# Post your DIY shoplight tanks!



## swylie (May 10, 2007)

At some point, the issue becomes power consumption. ($$$) That's where efficiency comes into play.


----------



## fishscale (May 29, 2007)

That's not the only problem, shop lights usually aren't very bright. In deeper tanks, the intensity won't be enough unless you overdrive them.


----------



## Mad78 (Oct 23, 2007)

i understand your guys input and opinion but that is not wat he....Or she sorry lester dont know if your a guy or girl, i got yelled at before but any way is not wat they are asking. 

I have that same question, i would like to see what people have accomplished


----------



## fishscale (May 29, 2007)

Well, I actually do have a couple of low tech 10g's under a shoplight. Not much to look at, though. I'll take some pics when I get a chance.


----------



## swylie (May 10, 2007)

Ironically, I just added another two-foot strip of shop lights to my brand new 29g setup to total 80 watts of shop lighting.  They were free though, 'cause I found them in the barn.


----------



## Urkevitz (Jan 12, 2004)

Here is an old picture of my 75 with two shoplights. I went back to Aqualights for awhile but now I am using shoplights again. 4 x 32 watts. 

These are $25 shoplights, not the super cheap ones.


----------



## susankat (Oct 14, 2007)

My 75 gal with 2 shoplights. 2 40wt daylight bulbs in each.


----------



## mpodolan (Mar 27, 2007)

How many fish are in that tank, susankat?!


----------



## Urkevitz (Jan 12, 2004)

Here is my 55 gallon Non Co2. It has one shoplight. This shoplight is wide with parabolic reflectors 2x 32 watt. To me this shoplight looks brighter than my 110watt aqualight.


----------



## Gatekeeper (Feb 20, 2007)

mpodolan said:


> How many fish are in that tank, susankat?!

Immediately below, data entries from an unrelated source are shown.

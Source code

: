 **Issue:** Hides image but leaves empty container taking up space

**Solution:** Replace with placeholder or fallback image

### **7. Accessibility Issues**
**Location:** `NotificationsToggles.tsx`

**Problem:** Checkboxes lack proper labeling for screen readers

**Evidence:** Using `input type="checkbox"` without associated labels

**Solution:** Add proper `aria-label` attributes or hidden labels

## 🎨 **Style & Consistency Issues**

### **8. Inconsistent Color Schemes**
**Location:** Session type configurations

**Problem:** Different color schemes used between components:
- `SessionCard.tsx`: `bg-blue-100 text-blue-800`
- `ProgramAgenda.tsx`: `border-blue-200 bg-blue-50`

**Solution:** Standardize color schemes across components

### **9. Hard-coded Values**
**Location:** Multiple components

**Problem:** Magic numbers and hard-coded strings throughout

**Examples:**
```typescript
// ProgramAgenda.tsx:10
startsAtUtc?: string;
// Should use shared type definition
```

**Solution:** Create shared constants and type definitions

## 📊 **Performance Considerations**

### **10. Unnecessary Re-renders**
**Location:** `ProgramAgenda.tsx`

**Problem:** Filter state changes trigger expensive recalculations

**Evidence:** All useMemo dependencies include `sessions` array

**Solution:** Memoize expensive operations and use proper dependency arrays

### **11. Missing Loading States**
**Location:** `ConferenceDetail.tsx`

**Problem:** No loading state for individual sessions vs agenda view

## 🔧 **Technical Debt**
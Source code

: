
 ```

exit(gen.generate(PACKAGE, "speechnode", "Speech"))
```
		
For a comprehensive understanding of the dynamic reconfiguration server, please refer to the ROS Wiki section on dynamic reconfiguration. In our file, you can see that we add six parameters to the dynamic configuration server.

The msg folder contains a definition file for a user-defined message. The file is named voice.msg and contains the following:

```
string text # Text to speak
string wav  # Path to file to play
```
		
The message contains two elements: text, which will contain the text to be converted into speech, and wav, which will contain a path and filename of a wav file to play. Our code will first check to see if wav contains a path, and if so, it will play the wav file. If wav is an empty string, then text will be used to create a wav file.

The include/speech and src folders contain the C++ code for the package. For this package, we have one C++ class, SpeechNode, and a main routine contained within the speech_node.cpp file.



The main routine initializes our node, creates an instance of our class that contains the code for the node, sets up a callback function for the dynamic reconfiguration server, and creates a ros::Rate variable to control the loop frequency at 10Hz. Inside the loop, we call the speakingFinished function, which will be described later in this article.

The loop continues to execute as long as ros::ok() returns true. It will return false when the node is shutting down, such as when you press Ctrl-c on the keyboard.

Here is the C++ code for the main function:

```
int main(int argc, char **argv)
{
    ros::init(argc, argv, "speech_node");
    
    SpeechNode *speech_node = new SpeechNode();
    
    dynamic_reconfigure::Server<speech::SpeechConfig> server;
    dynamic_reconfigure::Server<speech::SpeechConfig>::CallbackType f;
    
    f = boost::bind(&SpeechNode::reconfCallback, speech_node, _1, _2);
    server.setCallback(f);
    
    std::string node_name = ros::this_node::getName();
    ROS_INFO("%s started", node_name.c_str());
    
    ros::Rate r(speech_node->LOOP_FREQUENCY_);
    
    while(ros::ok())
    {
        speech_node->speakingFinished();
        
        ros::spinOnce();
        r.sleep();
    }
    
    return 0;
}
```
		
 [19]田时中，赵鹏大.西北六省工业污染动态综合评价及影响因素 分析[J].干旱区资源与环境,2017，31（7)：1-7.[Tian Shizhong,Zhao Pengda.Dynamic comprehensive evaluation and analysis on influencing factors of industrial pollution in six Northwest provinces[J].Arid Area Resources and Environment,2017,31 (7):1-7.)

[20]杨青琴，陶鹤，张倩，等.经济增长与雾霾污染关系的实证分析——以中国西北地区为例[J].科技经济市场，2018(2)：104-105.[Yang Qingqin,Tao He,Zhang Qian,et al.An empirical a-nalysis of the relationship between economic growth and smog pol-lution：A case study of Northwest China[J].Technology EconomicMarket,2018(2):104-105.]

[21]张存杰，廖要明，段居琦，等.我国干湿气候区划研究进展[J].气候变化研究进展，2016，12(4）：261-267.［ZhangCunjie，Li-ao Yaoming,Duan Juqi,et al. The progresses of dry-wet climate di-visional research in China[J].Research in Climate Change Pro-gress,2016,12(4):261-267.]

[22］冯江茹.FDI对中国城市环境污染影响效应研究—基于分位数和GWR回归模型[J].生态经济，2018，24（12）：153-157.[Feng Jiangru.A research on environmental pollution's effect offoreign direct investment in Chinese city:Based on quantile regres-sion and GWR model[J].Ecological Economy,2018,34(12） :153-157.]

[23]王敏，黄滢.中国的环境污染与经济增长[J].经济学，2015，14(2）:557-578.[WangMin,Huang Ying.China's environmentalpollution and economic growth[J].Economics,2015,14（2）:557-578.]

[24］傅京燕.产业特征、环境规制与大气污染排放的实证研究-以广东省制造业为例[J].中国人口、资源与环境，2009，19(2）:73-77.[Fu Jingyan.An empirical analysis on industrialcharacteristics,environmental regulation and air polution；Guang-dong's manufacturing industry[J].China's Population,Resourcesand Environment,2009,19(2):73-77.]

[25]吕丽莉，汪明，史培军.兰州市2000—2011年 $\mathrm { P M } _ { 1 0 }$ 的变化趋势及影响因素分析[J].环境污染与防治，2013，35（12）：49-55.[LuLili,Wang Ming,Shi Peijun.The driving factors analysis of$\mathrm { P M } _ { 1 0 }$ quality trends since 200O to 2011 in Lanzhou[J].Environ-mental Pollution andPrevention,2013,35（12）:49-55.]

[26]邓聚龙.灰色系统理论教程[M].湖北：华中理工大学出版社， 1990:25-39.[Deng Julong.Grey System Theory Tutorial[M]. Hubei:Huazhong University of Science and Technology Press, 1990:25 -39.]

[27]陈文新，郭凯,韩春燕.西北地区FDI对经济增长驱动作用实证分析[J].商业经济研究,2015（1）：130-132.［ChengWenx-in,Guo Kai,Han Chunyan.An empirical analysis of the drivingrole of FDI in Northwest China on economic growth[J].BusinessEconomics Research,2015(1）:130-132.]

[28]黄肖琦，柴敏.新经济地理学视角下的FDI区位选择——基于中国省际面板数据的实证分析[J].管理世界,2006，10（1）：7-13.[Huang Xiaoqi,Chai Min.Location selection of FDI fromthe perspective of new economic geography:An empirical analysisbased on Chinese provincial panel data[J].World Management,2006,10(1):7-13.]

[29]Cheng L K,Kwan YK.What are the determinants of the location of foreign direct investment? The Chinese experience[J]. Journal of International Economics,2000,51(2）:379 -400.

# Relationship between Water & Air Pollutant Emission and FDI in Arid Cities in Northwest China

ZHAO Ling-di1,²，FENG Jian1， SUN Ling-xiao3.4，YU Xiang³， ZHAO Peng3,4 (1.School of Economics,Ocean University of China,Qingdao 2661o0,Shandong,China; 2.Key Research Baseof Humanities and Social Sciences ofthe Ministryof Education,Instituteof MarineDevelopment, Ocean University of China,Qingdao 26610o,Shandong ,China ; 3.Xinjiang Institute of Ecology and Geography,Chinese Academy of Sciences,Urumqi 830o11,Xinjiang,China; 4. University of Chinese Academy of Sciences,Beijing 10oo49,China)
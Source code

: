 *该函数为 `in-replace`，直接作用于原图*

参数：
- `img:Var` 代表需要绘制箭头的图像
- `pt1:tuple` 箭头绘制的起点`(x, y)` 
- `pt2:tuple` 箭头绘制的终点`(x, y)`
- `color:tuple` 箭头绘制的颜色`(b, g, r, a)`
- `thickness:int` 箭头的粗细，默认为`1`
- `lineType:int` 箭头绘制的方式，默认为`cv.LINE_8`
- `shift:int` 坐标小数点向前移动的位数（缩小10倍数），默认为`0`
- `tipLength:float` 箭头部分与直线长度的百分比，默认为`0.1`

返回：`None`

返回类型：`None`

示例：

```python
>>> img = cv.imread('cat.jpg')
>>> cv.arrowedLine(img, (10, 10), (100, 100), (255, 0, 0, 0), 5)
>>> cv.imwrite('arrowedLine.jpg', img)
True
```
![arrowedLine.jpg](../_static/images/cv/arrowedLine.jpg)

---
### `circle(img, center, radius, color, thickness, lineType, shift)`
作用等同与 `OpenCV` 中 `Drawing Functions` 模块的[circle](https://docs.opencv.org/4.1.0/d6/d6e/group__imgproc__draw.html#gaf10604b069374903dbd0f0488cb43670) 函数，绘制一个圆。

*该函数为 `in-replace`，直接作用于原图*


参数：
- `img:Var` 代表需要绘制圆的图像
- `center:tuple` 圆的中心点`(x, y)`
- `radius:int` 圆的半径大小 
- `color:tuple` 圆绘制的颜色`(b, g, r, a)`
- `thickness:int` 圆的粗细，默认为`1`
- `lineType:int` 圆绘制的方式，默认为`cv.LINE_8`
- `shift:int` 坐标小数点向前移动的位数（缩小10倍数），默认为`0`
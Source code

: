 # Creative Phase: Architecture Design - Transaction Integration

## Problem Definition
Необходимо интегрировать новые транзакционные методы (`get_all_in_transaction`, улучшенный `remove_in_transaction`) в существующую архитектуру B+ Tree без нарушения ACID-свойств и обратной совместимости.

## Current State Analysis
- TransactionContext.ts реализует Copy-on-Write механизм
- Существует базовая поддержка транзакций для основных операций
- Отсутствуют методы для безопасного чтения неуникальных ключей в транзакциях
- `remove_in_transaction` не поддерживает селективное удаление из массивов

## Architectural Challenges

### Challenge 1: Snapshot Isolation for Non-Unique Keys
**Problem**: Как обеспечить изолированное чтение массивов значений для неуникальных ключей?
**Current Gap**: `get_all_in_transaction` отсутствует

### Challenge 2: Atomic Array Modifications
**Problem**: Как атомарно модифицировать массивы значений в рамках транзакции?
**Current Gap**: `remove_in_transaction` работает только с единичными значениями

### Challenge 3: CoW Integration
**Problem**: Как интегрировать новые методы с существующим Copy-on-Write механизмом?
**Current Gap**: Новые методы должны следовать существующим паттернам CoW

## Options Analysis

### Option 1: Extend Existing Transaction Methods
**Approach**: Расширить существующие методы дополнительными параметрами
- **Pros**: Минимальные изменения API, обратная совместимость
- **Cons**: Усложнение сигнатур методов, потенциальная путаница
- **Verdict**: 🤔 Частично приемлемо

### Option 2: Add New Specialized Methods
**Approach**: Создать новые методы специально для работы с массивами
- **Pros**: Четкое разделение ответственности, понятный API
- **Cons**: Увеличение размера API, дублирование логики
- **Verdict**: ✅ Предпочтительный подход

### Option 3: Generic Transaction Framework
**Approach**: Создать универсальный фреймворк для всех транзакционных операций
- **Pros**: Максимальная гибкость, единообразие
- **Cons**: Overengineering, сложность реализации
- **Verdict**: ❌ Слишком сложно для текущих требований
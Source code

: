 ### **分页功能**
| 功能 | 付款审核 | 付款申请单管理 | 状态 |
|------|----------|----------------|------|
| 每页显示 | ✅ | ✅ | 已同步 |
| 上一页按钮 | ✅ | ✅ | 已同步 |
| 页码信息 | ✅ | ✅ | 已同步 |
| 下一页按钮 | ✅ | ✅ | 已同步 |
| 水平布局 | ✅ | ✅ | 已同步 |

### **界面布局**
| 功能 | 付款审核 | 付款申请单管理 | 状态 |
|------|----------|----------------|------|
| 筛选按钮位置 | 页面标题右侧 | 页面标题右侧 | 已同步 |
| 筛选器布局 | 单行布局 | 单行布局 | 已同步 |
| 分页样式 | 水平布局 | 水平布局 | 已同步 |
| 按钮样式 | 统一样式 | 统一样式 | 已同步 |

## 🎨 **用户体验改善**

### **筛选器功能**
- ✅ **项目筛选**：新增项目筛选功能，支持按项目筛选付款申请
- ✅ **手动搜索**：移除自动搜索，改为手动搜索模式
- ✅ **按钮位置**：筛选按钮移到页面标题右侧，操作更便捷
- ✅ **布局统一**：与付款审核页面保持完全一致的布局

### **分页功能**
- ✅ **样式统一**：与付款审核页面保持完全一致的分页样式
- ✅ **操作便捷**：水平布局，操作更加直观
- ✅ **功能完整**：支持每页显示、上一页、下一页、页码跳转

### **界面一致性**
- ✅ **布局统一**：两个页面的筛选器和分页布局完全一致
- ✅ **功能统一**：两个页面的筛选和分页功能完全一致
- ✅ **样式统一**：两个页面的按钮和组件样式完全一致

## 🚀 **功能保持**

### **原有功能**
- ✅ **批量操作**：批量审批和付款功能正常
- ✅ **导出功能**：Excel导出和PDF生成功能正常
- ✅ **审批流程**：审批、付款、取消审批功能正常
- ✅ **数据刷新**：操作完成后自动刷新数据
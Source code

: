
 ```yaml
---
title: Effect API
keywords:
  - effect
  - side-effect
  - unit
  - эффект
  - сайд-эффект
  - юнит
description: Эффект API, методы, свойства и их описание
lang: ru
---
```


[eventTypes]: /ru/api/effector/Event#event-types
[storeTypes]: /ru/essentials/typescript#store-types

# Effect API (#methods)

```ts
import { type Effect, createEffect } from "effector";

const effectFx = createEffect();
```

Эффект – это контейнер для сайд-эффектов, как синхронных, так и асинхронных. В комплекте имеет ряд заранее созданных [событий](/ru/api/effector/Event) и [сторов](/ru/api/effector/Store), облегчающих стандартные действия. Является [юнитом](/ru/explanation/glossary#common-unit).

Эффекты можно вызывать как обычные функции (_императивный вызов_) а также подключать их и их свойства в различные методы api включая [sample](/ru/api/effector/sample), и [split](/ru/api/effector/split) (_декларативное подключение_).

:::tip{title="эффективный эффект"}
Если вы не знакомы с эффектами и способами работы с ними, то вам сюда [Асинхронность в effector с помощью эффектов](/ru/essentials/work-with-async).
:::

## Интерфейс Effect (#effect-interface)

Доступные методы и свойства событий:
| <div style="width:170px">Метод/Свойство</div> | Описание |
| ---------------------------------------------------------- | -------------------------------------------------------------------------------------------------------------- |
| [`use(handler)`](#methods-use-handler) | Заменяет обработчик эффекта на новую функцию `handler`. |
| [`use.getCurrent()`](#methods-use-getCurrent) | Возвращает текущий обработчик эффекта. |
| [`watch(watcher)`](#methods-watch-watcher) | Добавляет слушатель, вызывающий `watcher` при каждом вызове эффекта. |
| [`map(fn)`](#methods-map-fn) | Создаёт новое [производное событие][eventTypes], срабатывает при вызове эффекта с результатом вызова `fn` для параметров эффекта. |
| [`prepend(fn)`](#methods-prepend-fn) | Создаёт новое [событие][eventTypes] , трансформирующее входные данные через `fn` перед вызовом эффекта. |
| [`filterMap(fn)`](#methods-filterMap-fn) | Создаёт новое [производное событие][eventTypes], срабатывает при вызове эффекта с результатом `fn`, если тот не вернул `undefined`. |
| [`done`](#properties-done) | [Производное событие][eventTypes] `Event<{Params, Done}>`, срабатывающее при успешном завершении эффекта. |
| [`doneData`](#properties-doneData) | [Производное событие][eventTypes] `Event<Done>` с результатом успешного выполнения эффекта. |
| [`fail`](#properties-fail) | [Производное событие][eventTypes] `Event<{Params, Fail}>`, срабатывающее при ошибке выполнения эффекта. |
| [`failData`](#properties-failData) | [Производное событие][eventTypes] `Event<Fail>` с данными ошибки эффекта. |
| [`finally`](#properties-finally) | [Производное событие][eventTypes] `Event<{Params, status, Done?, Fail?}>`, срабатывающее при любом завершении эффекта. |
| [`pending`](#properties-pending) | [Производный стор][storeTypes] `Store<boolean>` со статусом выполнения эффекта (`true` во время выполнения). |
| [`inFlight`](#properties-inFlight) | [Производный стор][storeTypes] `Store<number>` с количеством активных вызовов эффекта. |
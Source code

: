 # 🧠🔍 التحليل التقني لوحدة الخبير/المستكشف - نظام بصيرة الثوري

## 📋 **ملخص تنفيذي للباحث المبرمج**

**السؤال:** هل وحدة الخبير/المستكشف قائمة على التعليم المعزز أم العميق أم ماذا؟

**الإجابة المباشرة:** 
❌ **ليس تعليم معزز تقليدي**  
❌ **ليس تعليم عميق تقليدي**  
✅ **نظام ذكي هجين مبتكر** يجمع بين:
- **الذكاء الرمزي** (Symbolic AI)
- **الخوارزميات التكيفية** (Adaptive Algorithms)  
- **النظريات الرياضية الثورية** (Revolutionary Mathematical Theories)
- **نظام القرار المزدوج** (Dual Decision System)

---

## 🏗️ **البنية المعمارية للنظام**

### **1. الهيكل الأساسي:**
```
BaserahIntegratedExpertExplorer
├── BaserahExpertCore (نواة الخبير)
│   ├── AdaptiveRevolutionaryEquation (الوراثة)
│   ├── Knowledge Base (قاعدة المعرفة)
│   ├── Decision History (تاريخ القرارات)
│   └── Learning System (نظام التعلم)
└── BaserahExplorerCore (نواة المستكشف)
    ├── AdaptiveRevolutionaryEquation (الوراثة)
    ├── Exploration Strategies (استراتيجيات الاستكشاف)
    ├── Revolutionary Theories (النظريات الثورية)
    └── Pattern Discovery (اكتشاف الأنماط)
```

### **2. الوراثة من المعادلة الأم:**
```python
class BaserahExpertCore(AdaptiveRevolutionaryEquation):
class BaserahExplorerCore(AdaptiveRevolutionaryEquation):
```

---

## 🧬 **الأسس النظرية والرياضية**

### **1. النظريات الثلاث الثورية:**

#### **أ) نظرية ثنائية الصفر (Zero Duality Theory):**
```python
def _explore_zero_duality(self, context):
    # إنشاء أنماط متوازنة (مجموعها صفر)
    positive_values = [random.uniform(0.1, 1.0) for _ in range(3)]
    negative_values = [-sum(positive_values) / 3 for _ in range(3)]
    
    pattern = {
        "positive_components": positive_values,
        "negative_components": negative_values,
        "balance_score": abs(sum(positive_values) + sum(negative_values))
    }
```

I second that...MY goodness!! You don't even need CO2 for that tank...LOL.


----------



## susankat (Oct 14, 2007)

mpodolan said:


> How many fish are in that tank, susankat?!


About 300 endlers, 19 cories. 5 flagfish. 4 adult albino bristlenose and about 70+ baby bristlenose. And trying to catch those to put in another tank has proven to be a pain.


----------



## ummyeah (Jul 8, 2007)

Ukrevitz, how did you get nice growth like that without co2? How long did it take?


----------



## susankat (Oct 14, 2007)

I don't run CO2 in that tank, probably could but I had to do a lot of trimming as it was to get to that point. This is what it looked like before.










Not much room for swimming.


----------



## Urkevitz (Jan 12, 2004)

ummyeah said:


> Ukrevitz, how did you get nice growth like that without co2? How long did it take?


That took about 4 months, you can get good growth without Co2 if you have the right amount of light. It takes longer without Co2.

I think that Vallisneria can get carbon from the bicarbonate in the water so that helps them grow too.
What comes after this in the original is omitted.